Continental was originally fined €200,000 and ordered to pay the Concorde's operator, Air France, €1 million in damages. Continental appealed the verdict, which it described as unfair and absurd.

Welder John Taylor was cleared of a 15-month suspended prison sentence for having gone against industry norms and using titanium to forge the piece that dropped off the plane.

Continental, now part of United Continental Holdings Inc., had been ordered under the original ruling to pay 70% of any damages payable to families of victims. Airbus parent EADS would have to pay the other 30%.
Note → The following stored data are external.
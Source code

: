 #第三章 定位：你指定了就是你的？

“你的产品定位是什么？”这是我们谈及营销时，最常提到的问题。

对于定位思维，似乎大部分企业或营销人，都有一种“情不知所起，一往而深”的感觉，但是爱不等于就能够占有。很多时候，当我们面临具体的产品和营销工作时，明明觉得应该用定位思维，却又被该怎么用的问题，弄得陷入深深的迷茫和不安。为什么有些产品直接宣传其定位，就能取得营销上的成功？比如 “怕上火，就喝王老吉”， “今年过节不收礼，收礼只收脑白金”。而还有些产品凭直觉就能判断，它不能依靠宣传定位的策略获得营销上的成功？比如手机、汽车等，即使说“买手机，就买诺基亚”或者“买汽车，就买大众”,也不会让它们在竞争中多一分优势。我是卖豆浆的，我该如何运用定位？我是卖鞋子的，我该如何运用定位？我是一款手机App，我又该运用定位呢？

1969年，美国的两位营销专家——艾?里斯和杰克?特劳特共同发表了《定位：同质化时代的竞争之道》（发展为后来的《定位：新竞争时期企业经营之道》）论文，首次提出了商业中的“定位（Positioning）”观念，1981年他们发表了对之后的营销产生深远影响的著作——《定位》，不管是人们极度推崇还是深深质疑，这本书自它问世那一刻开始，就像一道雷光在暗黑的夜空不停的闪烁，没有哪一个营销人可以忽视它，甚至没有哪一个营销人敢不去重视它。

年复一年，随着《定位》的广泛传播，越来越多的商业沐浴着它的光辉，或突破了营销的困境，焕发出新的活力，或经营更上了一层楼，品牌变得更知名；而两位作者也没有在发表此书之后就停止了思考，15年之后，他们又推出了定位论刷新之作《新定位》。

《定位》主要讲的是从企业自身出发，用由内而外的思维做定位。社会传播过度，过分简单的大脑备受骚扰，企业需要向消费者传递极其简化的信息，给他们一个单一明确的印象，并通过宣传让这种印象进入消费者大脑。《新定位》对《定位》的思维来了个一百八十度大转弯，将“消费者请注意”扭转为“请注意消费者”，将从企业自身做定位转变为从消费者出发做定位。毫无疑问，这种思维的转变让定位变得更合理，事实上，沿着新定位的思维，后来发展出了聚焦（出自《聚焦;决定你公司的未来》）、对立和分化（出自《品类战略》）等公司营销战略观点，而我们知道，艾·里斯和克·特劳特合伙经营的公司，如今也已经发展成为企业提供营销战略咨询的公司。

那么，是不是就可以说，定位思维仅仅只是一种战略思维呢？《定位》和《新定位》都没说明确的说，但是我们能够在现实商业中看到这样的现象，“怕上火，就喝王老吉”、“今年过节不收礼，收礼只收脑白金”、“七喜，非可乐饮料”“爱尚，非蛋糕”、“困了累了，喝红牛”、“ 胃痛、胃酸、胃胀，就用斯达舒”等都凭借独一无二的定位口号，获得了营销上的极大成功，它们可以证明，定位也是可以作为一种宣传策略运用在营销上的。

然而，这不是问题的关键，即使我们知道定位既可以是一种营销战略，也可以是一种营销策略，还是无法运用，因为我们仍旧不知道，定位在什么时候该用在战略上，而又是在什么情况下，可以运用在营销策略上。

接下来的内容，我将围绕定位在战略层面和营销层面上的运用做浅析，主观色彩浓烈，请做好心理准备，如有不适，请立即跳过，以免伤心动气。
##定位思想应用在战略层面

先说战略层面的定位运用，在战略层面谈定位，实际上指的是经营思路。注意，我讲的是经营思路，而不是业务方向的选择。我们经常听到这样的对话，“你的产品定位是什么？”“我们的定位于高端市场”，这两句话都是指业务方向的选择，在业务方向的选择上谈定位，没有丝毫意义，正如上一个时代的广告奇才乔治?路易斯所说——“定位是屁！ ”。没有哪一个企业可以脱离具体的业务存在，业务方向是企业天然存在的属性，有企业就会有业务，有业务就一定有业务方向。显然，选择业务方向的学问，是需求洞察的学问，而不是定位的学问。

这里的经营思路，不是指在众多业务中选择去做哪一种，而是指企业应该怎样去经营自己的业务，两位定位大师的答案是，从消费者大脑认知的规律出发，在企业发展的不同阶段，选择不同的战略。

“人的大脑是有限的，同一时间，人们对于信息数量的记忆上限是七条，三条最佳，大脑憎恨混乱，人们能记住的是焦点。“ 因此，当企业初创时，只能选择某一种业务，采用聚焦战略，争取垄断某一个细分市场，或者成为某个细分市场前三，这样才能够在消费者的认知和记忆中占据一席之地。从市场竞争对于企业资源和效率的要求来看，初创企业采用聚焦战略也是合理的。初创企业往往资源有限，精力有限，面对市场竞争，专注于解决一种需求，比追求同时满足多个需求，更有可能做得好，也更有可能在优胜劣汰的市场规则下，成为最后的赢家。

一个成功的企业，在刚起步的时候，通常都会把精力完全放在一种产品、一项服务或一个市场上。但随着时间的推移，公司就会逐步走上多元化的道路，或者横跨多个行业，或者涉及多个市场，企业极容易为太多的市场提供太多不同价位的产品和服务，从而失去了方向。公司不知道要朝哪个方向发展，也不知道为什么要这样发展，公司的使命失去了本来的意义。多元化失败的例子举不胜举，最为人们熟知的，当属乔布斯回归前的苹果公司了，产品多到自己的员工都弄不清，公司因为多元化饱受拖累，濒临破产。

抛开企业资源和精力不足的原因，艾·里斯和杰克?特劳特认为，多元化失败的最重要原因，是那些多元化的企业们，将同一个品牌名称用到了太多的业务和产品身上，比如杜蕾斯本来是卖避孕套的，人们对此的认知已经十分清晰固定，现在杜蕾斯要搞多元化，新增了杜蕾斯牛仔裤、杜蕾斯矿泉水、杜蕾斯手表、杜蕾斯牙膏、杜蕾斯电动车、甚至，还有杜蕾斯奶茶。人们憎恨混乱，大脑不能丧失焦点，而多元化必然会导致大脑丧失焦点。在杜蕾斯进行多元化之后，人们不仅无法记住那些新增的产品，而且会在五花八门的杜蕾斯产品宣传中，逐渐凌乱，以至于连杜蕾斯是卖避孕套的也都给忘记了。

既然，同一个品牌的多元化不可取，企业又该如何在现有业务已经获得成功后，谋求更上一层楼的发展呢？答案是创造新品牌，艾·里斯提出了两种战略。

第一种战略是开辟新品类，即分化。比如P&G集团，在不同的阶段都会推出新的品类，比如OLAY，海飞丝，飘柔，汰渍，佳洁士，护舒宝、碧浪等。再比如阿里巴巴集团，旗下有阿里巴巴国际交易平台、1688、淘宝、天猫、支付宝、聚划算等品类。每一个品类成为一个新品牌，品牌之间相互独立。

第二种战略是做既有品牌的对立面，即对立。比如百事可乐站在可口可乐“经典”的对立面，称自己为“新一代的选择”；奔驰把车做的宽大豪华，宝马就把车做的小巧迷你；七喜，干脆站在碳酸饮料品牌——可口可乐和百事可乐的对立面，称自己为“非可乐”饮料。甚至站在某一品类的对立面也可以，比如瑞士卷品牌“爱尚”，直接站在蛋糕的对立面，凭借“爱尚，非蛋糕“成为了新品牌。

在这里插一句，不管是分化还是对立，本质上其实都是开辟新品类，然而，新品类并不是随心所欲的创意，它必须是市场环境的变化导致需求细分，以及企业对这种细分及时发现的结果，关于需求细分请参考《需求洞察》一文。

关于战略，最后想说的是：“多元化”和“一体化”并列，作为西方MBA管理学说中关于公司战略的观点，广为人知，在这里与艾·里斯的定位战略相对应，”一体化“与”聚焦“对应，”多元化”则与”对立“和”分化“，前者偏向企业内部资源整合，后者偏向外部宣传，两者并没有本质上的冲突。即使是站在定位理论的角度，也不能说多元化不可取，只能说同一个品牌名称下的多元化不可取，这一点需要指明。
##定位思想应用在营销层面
The crash sped up the demise of the droop-nosed Concorde — the fastest commercial airliner in history and a symbol of Franco-British cooperation — as safety concerns coupled with an economic downturn after 9/11 drove away its wealthy customers.

The Air France Concorde, carrying mostly German tourists bound for a Caribbean cruise, was taking off from Paris on July 25, 2000, when an engine caught fire. Trailing a plume of flames, it crashed into a hotel near Charles de Gaulle airport. All 109 passengers and four people on the ground died.

After modifications, the plane returned to service but its operators, Air France and British Airways, retired it in 2003, citing high operating costs and a drop in demand.